### PROBLEM STATEMENT
Search the entries for the word "result" and report each line that has it.

### Dataset entries
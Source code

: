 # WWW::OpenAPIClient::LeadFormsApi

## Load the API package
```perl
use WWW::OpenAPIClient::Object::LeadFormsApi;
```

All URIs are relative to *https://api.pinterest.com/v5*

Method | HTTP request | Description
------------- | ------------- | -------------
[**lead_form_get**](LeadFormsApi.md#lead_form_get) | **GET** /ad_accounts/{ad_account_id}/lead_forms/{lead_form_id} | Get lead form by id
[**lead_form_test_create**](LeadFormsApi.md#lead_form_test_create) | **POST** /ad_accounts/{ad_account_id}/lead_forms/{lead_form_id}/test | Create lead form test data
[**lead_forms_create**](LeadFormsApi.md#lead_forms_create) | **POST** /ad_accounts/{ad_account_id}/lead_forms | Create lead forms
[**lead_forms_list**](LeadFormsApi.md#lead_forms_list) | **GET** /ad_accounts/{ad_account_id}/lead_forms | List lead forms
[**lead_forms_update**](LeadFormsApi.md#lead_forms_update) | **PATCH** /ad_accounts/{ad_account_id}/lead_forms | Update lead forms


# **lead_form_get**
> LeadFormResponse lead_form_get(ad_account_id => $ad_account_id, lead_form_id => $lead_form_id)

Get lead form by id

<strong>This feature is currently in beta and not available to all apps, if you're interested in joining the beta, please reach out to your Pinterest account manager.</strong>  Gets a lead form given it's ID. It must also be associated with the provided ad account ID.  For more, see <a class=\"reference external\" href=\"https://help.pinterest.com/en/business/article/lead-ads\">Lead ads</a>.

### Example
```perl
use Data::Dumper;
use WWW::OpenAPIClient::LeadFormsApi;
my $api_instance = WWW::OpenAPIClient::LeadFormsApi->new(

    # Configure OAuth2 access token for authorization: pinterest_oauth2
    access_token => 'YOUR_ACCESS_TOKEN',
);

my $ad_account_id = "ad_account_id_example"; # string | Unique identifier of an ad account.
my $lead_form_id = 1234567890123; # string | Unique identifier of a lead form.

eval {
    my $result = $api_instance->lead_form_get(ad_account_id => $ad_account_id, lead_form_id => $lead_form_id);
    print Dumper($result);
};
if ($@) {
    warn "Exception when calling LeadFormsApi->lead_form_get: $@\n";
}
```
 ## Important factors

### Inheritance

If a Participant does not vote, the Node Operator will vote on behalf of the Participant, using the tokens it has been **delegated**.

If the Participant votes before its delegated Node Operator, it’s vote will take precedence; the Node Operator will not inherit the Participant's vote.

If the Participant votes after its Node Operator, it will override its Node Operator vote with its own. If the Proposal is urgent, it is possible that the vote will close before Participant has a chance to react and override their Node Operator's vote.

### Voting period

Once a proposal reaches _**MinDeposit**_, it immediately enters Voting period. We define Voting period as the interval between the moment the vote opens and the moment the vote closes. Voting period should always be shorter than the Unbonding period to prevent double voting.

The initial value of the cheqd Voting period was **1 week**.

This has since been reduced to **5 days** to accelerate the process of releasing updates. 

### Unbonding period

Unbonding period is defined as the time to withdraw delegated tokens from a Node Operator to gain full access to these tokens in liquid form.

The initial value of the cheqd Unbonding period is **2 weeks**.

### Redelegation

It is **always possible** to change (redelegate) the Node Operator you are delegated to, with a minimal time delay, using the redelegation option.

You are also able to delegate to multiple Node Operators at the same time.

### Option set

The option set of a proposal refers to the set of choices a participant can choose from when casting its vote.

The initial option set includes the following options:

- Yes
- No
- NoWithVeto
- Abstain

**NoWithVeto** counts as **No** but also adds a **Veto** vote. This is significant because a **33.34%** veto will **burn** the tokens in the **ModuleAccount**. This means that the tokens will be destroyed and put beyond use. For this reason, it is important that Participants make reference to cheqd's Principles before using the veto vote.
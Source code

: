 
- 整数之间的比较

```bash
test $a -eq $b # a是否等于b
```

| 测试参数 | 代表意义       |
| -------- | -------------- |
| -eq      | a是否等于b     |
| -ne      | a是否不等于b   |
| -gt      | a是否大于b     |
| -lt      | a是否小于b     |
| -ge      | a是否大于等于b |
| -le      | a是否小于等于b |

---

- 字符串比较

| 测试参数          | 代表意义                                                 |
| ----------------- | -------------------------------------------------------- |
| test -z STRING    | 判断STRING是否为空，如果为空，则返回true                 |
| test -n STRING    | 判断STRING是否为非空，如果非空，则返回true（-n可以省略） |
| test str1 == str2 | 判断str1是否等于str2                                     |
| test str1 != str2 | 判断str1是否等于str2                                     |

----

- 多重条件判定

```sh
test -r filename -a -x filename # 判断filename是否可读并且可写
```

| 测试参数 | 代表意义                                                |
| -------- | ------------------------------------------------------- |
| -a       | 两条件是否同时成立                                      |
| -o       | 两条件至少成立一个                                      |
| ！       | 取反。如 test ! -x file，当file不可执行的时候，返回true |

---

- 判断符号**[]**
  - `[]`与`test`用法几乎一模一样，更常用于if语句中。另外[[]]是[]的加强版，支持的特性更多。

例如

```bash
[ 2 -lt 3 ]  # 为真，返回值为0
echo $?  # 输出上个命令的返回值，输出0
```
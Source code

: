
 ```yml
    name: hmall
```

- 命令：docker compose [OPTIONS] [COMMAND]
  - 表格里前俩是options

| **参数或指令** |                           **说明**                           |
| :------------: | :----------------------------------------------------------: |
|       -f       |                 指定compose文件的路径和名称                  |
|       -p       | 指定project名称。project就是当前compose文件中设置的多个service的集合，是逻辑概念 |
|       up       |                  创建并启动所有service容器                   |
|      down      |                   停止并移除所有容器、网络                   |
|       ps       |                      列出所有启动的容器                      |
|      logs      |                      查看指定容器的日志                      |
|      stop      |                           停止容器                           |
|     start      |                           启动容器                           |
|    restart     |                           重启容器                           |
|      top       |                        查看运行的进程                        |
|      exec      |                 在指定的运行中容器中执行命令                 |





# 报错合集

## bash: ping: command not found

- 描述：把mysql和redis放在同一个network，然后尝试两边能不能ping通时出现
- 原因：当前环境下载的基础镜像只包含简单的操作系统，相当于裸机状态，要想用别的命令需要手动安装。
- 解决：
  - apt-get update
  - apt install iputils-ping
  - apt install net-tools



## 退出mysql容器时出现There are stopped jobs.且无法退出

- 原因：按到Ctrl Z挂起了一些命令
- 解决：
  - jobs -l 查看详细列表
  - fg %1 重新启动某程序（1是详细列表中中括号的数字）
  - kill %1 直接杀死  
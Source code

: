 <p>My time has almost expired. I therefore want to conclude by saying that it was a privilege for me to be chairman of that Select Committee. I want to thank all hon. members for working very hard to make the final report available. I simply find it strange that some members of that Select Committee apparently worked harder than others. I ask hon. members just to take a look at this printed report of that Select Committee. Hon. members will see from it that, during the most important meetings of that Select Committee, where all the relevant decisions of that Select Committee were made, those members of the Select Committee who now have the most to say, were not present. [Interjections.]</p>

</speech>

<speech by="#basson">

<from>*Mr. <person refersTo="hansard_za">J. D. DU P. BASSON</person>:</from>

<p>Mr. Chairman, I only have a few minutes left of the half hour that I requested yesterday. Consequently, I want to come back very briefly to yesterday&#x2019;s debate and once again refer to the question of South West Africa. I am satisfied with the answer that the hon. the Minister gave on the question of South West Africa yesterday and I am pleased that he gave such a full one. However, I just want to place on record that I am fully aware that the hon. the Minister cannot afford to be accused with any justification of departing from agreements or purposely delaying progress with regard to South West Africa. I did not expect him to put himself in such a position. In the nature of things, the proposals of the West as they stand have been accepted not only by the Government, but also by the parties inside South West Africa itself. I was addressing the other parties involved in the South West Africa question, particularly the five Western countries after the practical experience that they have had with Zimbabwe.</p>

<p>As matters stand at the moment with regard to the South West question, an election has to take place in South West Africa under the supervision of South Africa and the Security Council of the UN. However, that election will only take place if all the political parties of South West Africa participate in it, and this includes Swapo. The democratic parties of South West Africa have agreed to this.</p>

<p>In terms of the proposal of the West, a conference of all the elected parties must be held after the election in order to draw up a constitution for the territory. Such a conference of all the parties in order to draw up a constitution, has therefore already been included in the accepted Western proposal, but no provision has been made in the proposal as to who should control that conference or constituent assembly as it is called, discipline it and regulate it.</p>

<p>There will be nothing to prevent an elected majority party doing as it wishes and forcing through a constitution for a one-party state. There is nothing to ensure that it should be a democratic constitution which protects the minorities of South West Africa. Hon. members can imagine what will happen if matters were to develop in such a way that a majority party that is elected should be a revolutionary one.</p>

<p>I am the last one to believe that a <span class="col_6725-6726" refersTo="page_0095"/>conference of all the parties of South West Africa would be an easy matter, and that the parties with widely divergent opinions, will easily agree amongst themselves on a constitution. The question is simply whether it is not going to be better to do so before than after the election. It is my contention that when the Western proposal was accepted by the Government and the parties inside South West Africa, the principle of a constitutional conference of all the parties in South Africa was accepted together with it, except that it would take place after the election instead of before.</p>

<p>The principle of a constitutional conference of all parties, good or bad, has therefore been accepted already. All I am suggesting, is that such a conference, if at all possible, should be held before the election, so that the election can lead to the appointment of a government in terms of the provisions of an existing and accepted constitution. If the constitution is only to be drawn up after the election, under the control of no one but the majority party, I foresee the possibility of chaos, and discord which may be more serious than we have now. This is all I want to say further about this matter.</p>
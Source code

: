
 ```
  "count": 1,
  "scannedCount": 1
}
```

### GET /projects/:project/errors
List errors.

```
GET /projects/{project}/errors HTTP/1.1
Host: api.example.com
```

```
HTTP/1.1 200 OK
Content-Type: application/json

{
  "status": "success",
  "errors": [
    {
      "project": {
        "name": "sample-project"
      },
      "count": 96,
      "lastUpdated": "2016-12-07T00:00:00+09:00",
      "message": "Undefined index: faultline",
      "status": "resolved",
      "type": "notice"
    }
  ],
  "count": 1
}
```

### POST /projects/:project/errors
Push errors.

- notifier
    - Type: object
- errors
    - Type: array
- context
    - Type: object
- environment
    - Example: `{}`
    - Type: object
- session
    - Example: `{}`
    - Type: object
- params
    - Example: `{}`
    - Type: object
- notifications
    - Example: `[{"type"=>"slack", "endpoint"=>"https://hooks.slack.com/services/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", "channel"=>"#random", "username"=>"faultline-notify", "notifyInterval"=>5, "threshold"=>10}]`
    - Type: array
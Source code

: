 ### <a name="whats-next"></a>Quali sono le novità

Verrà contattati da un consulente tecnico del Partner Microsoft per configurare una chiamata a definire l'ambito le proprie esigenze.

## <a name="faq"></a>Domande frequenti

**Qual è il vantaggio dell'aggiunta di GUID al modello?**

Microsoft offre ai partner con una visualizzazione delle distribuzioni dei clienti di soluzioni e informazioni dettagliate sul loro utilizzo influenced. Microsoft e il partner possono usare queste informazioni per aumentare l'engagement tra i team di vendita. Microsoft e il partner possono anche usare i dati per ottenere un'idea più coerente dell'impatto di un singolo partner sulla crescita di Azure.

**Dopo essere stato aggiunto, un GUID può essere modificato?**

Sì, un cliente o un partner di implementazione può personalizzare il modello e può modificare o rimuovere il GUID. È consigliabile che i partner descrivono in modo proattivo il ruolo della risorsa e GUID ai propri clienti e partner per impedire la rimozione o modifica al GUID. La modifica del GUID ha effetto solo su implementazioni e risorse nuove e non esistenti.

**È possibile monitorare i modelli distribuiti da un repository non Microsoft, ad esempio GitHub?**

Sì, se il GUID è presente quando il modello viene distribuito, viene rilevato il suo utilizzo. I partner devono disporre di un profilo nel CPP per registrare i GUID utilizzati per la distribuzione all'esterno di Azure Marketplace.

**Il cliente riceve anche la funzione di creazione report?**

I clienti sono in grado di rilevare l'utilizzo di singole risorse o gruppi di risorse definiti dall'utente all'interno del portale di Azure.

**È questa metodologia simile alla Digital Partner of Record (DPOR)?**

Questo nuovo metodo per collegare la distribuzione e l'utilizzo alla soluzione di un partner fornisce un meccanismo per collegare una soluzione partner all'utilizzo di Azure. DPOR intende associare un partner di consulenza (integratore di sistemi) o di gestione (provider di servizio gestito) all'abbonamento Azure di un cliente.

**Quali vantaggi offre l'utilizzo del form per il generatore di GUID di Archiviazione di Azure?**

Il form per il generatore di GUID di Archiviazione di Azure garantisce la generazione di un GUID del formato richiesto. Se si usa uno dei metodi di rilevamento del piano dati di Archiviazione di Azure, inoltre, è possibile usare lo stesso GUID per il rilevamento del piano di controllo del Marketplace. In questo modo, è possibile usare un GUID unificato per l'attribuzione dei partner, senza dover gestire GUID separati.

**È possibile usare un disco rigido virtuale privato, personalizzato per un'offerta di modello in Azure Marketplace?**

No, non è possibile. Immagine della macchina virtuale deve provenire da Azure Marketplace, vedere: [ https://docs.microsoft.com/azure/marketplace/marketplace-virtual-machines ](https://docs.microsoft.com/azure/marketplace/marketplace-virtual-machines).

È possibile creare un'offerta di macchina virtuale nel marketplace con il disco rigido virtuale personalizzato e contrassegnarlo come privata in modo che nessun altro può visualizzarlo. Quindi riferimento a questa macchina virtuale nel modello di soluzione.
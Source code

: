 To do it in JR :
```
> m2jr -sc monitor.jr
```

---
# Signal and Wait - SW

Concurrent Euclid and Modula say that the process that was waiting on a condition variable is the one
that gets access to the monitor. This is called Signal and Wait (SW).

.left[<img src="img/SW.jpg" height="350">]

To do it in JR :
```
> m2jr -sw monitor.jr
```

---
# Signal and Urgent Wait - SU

### FINISHED TASK
    my $result = $api_instance->lead_form_get(ad_account_id => $ad_account_id, lead_form_id => $lead_form_id);
    print Dumper($result);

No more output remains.